A Gentle Introduction to Forecasting in Merlion

We begin by importing Merlion’s TimeSeries class and the data loader for the M4 dataset. We can then divide a specific time series from this dataset into training and testing splits.

[1]:
from merlion.utils import TimeSeries
from ts_datasets.forecast import M4

time_series, metadata = M4(subset="Hourly")[0]
train_data = TimeSeries.from_pd(time_series[metadata.trainval])
test_data = TimeSeries.from_pd(time_series[~metadata.trainval])

We can then initialize and train Merlion’s DefaultForecaster, which is an forecasting model that balances performance with efficiency. We also obtain its predictions on the test split.

[2]:
from merlion.models.defaults import DefaultForecasterConfig, DefaultForecaster
model = DefaultForecaster(DefaultForecasterConfig())
model.train(train_data=train_data)
test_pred, test_err = model.forecast(time_stamps=test_data.time_stamps)
Inferred granularity <Hour>
/Library/Frameworks/Python.framework/Versions/3.9/lib/python3.9/site-packages/statsmodels/base/model.py:604: ConvergenceWarning: Maximum Likelihood optimization failed to converge.
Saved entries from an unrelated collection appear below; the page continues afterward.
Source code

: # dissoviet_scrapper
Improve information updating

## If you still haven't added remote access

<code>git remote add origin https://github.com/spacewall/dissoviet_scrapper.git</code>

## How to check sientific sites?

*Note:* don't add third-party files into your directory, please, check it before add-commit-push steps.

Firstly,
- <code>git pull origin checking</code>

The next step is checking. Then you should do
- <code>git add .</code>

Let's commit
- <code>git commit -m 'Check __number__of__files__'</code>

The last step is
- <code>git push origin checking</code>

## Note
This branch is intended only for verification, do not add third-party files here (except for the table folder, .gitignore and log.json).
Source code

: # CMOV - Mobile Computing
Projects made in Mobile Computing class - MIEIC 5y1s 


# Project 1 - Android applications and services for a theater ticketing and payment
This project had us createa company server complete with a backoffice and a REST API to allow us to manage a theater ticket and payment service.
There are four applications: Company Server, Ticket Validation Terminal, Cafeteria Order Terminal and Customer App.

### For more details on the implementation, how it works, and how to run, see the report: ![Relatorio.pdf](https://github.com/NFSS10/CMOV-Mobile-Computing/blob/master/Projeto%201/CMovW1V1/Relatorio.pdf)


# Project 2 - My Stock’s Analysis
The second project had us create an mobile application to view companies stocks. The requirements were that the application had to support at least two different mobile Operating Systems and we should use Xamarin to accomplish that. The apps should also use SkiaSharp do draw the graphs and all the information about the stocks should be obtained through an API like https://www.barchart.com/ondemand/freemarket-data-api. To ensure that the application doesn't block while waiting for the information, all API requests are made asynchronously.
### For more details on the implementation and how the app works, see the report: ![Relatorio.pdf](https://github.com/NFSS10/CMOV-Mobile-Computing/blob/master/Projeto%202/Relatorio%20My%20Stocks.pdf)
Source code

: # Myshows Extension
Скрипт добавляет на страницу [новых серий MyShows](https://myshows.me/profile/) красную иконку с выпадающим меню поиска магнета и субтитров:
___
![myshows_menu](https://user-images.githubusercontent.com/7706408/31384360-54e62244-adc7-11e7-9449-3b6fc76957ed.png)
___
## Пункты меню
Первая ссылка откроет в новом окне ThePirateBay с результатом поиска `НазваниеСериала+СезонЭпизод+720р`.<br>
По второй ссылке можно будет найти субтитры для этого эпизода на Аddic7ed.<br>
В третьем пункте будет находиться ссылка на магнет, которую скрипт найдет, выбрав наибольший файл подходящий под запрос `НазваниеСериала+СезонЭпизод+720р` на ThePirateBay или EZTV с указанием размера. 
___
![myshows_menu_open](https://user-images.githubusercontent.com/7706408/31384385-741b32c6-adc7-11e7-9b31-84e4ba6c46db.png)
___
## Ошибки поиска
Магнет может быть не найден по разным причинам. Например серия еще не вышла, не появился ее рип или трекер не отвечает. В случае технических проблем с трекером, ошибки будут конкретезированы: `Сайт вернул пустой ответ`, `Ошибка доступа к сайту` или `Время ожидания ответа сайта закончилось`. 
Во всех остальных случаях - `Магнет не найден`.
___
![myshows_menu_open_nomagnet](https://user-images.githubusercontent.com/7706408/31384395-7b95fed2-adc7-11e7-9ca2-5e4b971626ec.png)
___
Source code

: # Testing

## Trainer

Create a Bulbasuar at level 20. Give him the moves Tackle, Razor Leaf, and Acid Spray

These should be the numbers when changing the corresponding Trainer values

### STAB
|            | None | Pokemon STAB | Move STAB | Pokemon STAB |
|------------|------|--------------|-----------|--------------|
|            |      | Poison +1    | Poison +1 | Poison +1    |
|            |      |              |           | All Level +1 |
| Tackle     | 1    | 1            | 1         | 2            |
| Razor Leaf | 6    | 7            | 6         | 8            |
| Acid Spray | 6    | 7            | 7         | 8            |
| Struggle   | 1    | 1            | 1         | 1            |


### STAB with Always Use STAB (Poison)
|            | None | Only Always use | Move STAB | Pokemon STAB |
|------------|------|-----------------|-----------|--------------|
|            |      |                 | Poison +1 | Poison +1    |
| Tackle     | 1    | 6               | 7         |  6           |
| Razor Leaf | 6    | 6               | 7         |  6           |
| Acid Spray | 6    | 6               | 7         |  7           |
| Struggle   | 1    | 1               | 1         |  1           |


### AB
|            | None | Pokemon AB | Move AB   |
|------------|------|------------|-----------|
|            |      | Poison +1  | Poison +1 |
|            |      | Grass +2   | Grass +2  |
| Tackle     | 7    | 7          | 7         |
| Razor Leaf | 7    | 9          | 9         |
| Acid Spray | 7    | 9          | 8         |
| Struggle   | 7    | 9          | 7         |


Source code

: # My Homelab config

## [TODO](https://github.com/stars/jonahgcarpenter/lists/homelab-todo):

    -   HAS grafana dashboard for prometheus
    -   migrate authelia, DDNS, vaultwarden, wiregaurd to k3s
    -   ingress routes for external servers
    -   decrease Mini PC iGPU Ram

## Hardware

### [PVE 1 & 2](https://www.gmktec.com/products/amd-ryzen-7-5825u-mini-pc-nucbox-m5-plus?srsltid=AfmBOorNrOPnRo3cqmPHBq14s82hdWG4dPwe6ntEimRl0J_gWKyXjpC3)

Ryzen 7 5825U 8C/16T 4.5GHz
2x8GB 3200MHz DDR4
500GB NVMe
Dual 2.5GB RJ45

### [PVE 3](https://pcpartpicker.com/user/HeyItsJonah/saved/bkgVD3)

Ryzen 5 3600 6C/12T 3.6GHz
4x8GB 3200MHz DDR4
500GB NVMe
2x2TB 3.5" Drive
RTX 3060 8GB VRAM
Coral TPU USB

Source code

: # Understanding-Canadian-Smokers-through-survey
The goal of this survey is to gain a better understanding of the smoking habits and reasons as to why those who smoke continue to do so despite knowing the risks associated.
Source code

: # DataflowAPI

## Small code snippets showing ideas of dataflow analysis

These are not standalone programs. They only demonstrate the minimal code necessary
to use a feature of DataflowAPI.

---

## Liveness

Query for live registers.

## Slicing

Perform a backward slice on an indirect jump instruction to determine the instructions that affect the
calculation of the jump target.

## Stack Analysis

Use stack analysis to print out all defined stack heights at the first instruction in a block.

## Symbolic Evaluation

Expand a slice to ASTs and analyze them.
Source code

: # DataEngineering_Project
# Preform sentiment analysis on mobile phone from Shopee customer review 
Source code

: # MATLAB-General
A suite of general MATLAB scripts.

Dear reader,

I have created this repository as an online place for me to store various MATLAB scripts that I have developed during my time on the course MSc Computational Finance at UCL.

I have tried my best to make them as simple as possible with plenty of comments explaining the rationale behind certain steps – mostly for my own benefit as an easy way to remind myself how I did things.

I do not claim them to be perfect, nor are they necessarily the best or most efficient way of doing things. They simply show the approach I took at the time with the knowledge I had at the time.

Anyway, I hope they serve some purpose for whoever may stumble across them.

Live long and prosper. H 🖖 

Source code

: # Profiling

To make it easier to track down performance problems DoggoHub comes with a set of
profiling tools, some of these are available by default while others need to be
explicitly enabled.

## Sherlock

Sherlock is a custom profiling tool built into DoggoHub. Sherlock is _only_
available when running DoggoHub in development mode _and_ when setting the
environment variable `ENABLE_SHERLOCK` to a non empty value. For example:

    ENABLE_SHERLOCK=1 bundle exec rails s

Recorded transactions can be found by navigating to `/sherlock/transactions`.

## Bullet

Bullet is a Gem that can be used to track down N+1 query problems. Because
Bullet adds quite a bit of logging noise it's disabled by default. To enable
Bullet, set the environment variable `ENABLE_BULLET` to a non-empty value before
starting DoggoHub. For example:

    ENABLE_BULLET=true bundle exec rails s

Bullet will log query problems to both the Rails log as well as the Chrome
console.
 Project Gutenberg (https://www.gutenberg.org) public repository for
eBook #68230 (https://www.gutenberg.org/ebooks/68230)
Check mle_retvals
  warnings.warn("Maximum Likelihood optimization failed to "
/Library/Frameworks/Python.framework/Versions/3.9/lib/python3.9/site-packages/statsmodels/base/model.py:604: ConvergenceWarning: Maximum Likelihood optimization failed to converge. Check mle_retvals
  warnings.warn("Maximum Likelihood optimization failed to "
/Library/Frameworks/Python.framework/Versions/3.9/lib/python3.9/site-packages/statsmodels/base/model.py:604: ConvergenceWarning: Maximum Likelihood optimization failed to converge. Check mle_retvals
  warnings.warn("Maximum Likelihood optimization failed to "

Next, we visualize the model’s predictions.

[3]:
import matplotlib.pyplot as plt
fig, ax = model.plot_forecast(time_series=test_data, plot_forecast_uncertainty=True)
plt.show()
../../_images/tutorials_forecast_0_ForecastIntro_6_0.png

Finally, we quantitatively evaluate the model. sMAPE measures the error of the prediction on a scale of 0 to 100 (lower is better), while MSIS evaluates the quality of the 95% confidence band on a scale of 0 to 100 (lower is better).

[4]:
from scipy.stats import norm
from merlion.evaluate.forecast import ForecastMetric

# Compute the sMAPE of the predictions (0 to 100, smaller is better)
smape = ForecastMetric.sMAPE.value(ground_truth=test_data, predict=test_pred)

# Compute the MSIS of the model's 95% confidence interval (0 to 100, smaller is better)
lb = TimeSeries.from_pd(test_pred.to_pd() + norm.ppf(0.025) * test_err.to_pd().values)
ub = TimeSeries.from_pd(test_pred.to_pd() + norm.ppf(0.975) * test_err.to_pd().values)
msis = ForecastMetric.MSIS.value(ground_truth=test_data, predict=test_pred,
                                 insample=train_data, lb=lb, ub=ub)
print(f"sMAPE: {smape:.4f}, MSIS: {msis:.4f}")

sMAPE: 4.1944, MSIS: 18.9331